L’ONU è “allarmata” dall’aumento delle esecuzioni in Iran a partire da marzo

Il responsabile delle Nazioni Unite per i diritti umani, Volker Turk, ha dichiarato mercoledì di essere “allarmato” dall’aumento delle esecuzioni in Iran a partire da marzo, con la pena di morte utilizzata da Teheran per “instillare paura”.

“Dal 19 marzo 2026, almeno 56 persone sono state giustiziate con l’accusa di reati legati alla sicurezza nazionale, tra cui 27 individui in casi connessi alle proteste di inizio anno”, ha affermato Turk in una dichiarazione.

“Oltre 100 persone rischiano l’esecuzione per accuse simili.
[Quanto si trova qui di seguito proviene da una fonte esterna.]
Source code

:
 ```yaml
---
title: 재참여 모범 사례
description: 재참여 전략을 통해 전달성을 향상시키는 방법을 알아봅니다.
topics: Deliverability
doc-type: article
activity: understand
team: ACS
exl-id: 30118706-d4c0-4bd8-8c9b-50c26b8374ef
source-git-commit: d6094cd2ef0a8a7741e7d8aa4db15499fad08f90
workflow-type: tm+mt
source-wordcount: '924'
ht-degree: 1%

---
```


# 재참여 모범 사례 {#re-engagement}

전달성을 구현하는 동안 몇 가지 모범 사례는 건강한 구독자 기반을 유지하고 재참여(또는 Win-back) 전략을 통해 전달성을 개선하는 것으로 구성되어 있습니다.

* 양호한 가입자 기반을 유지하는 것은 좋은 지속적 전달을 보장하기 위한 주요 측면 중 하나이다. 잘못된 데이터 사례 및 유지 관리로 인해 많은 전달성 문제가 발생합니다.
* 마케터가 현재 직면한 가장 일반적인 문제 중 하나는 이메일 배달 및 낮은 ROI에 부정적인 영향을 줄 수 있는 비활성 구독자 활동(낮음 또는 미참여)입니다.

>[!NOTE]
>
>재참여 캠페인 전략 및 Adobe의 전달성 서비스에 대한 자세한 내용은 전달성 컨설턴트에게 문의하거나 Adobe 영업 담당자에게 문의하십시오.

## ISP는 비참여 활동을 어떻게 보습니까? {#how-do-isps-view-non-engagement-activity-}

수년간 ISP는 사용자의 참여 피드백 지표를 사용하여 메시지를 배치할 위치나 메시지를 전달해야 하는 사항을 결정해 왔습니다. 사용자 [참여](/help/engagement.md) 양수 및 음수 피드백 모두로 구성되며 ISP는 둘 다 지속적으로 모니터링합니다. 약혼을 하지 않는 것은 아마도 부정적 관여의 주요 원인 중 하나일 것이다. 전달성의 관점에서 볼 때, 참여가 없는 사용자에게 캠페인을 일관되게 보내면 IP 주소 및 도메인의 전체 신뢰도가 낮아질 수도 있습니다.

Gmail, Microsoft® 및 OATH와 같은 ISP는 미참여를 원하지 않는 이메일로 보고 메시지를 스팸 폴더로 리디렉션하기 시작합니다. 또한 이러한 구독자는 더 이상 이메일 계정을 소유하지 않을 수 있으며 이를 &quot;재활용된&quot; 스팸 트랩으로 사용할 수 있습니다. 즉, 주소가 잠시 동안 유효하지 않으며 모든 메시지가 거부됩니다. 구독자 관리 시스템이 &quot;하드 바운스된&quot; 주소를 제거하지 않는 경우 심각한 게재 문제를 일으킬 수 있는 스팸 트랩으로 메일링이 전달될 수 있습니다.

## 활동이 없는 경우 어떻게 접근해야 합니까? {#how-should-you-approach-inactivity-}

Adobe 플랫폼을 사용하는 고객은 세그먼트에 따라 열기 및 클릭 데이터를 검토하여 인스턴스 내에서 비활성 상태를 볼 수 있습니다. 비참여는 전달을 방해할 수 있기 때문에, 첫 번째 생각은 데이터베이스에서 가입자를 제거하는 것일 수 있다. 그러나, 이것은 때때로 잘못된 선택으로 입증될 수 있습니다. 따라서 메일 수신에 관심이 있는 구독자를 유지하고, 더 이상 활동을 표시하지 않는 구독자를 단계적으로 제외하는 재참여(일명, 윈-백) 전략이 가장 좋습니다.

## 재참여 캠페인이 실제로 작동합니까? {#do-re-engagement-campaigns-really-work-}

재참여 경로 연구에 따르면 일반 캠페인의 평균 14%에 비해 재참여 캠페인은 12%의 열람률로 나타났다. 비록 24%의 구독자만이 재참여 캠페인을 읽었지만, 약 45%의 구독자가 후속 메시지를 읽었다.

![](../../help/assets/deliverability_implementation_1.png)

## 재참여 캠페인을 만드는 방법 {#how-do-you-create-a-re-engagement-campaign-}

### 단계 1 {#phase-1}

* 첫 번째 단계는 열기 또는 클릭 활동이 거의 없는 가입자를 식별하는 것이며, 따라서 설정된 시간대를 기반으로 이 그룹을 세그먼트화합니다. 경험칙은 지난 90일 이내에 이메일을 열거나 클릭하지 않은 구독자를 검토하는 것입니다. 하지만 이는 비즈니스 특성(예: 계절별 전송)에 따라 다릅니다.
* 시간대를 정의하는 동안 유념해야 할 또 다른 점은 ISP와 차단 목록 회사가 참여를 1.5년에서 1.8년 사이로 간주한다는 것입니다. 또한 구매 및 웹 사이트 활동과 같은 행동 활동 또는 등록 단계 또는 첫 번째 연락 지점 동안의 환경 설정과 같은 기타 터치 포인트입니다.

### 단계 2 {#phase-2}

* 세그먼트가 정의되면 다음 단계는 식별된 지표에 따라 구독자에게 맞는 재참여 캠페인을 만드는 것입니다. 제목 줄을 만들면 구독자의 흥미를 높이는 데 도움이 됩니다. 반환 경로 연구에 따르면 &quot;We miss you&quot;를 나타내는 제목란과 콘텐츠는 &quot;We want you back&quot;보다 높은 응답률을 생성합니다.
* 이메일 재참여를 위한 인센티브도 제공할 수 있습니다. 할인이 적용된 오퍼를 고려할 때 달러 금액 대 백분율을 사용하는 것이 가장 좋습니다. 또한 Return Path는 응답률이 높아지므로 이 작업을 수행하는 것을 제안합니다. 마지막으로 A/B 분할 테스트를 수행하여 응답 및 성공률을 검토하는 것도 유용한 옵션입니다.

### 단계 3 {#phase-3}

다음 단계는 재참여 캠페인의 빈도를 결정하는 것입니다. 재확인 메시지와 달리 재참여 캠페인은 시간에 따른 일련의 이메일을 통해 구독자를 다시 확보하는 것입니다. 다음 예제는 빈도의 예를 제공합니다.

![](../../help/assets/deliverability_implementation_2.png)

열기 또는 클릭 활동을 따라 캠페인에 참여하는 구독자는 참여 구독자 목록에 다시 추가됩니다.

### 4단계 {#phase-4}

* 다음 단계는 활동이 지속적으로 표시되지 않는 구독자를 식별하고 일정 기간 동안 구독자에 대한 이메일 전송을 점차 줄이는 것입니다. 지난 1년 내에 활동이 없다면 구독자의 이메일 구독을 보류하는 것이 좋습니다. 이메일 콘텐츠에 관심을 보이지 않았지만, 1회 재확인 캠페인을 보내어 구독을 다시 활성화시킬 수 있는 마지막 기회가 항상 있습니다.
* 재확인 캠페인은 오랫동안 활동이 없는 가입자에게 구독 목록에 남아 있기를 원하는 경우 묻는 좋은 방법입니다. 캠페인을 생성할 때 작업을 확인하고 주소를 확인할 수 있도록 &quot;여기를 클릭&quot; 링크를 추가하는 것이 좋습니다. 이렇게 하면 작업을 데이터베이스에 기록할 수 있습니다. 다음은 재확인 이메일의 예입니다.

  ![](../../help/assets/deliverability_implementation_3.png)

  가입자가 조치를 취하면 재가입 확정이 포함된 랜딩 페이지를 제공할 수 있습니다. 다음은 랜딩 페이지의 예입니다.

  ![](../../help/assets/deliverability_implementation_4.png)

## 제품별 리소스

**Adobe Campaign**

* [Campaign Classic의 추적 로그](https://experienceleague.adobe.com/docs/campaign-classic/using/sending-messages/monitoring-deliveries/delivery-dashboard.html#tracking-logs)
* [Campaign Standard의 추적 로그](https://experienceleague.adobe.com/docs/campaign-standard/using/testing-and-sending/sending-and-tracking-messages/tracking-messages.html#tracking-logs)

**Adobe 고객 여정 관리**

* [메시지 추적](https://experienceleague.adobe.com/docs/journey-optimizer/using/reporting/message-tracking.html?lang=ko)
Anche le esecuzioni per reati legati alla droga continuano a un ritmo allarmante”.

Il 19 marzo, l’Iran ha giustiziato tre persone condannate per l’omicidio di agenti di polizia e per aver condotto operazioni a favore degli Stati Uniti e di Israele: le prime esecuzioni ufficialmente annunciate in relazione alle manifestazioni antigovernative a livello nazionale, culminate l’8 e il 9 gennaio.

“Sono allarmato dall’aumento delle esecuzioni e delle condanne a morte emesse in Iran a partire da marzo, e dal fatto che la pena capitale continui a essere utilizzata per instillare paura nella popolazione e reprimere il dissenso”, ha dichiarato Turk. “La persistente mancanza di un giusto processo e di garanzie procedurali è profondamente preoccupante. Le confessioni sarebbero state estorte sotto tortura e altri maltrattamenti”, ha affermato.

Secondo quanto riferito, diverse esecuzioni sarebbero state eseguite in pubblico, alcune solo poche settimane dopo l’arresto, ha aggiunto Turk.

“Dodici imputati sarebbero stati condannati a morte dopo un’unica udienza a porte chiuse durata tre ore”, ha continuato.

Alla fine di dicembre, un movimento di protesta inizialmente scatenato dall’alto costo della vita si è rapidamente trasformato in diffuse manifestazioni antigovernative.

Le autorità iraniane hanno riportato oltre 3.000 morti, ma hanno attribuito le violenze ad “atti terroristici” orchestrati da Stati Uniti e Israele.

Organizzazioni per i diritti umani con sede all’estero hanno stimato un bilancio delle vittime più alto e accusato le forze di sicurezza di aver sparato sui manifestanti.

Gli Stati Uniti e Israele hanno lanciato un attacco congiunto contro il Paese poche settimane dopo, il 28 febbraio, dando inizio alla guerra in Medio Oriente.

Da allora, gli arresti e le esecuzioni si sono moltiplicati nel Paese, collegati sia al conflitto che alle proteste.

Lo scorso anno, secondo Amnesty International, l’Iran ha giustiziato oltre 2.150 persone, confermandosi ancora una volta, con un ampio margine, il Paese con il maggior numero di esecuzioni al mondo dopo la Cina.

Turk ha esortato Teheran a fermare tutte le esecuzioni e ad adoperarsi per l’abolizione della pena di morte, definendola incompatibile con il diritto alla vita e inconciliabile con la dignità umana.

“Una simile punizione non ha posto nel nostro mondo”, ha affermato l’Alto Commissario delle Nazioni Unite per i diritti umani.